Question

If \( a_1, a_2, \ldots, a_n \) are in AP, then evaluate the following expression: \[ \frac{1}{\sqrt{a_1} + \sqrt{a_2}} + \frac{1}{\sqrt{a_2} + \sqrt{a_3}} + \cdots + \frac{1}{\sqrt{a_n} + \sqrt{a_{n+1}}} \]

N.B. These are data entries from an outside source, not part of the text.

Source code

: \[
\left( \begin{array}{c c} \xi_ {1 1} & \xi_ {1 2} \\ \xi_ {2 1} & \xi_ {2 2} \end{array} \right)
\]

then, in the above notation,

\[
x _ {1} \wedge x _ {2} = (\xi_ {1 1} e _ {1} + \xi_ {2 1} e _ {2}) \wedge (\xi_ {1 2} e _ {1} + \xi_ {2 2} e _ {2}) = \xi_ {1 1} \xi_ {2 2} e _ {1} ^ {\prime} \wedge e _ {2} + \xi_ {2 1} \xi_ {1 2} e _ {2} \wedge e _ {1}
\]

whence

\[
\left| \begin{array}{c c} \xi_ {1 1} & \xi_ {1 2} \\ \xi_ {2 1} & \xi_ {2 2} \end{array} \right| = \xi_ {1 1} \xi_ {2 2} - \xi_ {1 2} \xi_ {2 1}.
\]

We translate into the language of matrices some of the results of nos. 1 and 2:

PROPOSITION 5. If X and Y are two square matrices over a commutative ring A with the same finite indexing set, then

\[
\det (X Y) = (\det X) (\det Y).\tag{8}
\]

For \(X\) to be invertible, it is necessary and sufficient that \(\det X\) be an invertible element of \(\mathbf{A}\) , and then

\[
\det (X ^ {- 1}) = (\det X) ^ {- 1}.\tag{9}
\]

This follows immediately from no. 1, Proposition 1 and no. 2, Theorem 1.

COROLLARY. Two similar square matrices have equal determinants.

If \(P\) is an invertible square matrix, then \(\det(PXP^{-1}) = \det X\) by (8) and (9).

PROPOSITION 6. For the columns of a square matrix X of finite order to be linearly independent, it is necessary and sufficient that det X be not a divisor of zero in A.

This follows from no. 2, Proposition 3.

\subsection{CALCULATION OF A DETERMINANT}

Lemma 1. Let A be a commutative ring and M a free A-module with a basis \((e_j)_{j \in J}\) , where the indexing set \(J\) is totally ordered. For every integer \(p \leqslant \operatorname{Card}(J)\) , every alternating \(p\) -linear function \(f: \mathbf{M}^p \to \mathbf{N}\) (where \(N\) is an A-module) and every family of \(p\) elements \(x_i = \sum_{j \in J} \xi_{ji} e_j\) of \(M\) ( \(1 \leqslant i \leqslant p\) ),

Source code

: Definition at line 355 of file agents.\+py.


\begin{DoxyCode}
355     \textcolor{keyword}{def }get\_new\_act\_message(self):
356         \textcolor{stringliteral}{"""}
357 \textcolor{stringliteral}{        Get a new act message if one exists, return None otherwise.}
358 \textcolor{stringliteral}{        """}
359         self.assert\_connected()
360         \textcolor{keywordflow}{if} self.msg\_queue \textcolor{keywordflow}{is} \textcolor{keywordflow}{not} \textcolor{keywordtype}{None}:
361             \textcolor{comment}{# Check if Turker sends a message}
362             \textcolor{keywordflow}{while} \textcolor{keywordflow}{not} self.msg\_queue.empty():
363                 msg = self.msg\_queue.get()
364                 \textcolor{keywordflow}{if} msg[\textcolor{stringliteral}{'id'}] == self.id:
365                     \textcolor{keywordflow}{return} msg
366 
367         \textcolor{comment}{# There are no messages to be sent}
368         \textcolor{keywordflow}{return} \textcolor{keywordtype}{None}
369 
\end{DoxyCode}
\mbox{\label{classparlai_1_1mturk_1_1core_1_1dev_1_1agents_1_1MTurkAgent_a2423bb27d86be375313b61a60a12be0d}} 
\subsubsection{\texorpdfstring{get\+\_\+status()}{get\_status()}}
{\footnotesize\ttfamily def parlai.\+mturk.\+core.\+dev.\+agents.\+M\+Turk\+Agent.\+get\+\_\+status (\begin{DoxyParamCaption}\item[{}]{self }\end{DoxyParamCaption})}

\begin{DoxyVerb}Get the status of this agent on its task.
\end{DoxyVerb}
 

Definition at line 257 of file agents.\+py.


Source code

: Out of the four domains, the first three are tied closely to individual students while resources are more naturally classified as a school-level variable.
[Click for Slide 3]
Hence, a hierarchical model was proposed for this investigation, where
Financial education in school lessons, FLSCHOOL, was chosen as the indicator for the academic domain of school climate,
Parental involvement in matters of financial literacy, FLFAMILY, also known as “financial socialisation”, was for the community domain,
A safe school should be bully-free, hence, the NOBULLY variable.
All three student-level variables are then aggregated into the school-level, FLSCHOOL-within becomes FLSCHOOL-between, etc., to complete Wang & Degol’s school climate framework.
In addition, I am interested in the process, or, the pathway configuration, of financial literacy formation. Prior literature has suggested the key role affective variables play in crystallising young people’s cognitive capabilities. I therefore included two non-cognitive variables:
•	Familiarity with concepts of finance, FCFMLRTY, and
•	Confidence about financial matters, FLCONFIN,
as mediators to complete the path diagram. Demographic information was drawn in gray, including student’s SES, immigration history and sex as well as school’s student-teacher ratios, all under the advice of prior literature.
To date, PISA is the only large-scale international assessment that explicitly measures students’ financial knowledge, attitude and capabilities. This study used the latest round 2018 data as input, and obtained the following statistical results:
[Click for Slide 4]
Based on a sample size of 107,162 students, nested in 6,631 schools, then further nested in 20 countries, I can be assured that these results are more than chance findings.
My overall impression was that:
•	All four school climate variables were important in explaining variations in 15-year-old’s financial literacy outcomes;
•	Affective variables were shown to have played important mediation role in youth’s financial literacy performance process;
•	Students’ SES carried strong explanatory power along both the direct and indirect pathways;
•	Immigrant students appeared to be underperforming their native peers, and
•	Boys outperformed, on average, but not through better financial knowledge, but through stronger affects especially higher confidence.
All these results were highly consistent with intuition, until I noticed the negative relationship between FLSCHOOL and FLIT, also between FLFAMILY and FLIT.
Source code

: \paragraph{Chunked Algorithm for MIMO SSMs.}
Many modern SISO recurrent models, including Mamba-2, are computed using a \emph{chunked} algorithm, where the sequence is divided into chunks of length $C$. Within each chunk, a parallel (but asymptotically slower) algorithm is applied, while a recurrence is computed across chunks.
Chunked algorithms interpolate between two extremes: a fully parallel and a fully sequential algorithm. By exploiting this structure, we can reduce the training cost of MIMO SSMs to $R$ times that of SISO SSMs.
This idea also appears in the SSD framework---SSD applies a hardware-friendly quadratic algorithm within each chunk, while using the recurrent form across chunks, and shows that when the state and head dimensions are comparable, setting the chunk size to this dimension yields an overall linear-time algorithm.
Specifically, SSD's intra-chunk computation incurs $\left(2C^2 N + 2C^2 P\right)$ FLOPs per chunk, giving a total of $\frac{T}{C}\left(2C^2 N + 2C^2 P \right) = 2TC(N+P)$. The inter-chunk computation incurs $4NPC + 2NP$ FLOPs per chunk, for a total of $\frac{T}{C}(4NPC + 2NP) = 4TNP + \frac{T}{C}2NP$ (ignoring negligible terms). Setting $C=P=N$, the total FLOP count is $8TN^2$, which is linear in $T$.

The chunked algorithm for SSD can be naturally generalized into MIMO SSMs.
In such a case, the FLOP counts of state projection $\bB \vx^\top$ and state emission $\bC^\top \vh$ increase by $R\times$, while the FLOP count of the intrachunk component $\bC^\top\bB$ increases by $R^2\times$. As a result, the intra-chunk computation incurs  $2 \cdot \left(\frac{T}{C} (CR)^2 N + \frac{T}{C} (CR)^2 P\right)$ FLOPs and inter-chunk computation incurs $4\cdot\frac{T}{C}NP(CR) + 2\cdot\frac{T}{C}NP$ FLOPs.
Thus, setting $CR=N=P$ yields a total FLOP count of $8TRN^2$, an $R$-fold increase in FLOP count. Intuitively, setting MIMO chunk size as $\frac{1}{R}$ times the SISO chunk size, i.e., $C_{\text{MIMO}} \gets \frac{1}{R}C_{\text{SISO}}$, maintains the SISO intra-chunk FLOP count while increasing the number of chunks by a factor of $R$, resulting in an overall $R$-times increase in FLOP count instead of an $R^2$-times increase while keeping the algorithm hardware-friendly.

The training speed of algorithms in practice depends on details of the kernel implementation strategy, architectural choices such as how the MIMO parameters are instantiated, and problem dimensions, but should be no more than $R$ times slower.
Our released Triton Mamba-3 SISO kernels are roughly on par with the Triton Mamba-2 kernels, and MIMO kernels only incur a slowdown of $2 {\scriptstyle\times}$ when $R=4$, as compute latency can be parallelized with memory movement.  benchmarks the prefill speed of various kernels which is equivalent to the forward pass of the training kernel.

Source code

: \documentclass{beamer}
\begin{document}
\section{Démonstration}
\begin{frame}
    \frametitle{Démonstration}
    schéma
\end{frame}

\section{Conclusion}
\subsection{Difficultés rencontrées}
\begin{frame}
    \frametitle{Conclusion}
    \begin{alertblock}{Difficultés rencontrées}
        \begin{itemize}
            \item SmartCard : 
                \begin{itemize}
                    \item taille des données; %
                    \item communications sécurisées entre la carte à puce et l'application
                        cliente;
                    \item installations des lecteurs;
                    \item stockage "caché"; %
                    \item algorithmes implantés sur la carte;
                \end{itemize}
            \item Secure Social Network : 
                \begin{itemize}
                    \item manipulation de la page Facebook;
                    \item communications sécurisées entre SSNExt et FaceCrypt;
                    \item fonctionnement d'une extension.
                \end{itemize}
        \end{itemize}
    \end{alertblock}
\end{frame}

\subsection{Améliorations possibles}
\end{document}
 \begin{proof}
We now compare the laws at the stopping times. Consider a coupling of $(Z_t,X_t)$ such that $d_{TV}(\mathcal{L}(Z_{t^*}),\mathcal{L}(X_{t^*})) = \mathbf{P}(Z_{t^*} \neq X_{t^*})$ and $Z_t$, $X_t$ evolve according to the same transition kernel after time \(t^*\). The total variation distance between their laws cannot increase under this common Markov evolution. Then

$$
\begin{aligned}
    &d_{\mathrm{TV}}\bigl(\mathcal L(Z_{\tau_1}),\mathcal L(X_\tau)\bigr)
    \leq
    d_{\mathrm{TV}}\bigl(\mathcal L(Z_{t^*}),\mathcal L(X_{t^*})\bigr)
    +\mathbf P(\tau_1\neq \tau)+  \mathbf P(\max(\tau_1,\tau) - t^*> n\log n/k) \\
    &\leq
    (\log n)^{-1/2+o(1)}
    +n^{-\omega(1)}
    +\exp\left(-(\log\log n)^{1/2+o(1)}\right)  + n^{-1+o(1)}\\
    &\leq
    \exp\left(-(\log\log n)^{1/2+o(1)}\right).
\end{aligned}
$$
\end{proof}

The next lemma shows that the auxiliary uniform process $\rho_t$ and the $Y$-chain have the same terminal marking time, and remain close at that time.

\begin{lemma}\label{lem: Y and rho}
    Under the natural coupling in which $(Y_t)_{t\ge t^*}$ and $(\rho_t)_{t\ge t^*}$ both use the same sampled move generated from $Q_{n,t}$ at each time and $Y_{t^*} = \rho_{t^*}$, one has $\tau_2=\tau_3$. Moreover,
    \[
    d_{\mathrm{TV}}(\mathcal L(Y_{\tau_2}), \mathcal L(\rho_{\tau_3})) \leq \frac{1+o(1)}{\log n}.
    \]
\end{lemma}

• A. \( \frac{n-1}{\sqrt{a_1} + \sqrt{a_n}} \)
• B. \( \frac{n}{\sqrt{a_1} + \sqrt{a_{n+1}}} \)
• C. \( \frac{n-1}{\sqrt{a_1} + \sqrt{a_n}} \)
• D. \( \frac{n}{\sqrt{a_1} - \sqrt{a_{n+1}}} \)

Hint:

In problems involving AP and sums of terms, rationalizing the denominator and simplifying using telescoping series can make complex sums manageable.

Answer 1

The Correct Option is A

Step 1: Recognize the Arithmetic Progression (AP) and Simplify.
We are given that \( a_1, a_2, \ldots, a_n \) form an arithmetic progression (AP). The general property of an AP is that the difference between consecutive terms is constant. That is, we have:
\[ a_n = a_1 + (n-1) d \] where \( a_1 \) is the first term and \( d \) is the common difference. We are asked to evaluate the following sum: \[ S = \frac{1}{\sqrt{a_1} + \sqrt{a_2}} + \frac{1}{\sqrt{a_2} + \sqrt{a_3}} + \cdots + \frac{1}{\sqrt{a_n} + \sqrt{a_{n+1}}} \] Each term in the sum has the general form: \[ \frac{1}{\sqrt{a_k} + \sqrt{a_{k+1}}} \]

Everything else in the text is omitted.